» YOUR INSTRUCTIONS
Count the lines below that contain the word "reading" and give only the number.
________________________
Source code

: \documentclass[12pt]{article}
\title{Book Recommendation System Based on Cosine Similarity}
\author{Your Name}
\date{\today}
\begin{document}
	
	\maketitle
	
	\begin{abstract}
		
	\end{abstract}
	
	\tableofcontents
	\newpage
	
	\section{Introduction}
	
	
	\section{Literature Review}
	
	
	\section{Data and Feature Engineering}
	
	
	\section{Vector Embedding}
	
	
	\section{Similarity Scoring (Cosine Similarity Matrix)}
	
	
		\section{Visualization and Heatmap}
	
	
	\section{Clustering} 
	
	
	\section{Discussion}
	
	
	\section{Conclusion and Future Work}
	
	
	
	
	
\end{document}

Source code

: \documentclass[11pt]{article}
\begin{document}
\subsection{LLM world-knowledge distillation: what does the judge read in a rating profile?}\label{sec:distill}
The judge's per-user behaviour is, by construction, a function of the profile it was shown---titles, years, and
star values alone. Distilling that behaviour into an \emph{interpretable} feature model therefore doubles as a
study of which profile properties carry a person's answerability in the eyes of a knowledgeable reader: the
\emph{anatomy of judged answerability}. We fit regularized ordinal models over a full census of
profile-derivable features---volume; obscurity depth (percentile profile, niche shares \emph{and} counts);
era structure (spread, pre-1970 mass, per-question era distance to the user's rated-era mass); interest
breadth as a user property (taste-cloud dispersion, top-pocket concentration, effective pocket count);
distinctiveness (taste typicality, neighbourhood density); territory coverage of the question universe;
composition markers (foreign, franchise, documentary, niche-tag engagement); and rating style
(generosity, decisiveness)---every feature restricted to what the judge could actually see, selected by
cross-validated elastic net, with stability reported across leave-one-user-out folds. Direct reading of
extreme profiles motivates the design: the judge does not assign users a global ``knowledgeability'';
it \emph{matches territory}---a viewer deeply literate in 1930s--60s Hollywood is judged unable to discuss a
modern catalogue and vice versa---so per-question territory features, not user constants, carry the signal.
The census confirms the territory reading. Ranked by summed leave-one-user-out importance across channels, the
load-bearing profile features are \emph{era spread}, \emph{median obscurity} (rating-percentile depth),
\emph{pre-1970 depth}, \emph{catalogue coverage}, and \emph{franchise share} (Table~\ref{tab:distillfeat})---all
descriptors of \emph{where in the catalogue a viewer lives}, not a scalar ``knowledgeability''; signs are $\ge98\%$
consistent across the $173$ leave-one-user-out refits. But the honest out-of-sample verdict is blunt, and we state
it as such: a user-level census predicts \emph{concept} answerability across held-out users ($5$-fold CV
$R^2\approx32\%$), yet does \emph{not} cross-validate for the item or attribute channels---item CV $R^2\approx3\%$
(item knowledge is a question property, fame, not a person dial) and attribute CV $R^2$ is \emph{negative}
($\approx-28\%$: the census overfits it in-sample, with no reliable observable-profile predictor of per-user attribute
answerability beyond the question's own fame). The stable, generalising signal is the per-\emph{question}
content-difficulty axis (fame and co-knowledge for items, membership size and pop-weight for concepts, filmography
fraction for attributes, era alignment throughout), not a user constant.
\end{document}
________________________
» ANSWER BELOW
2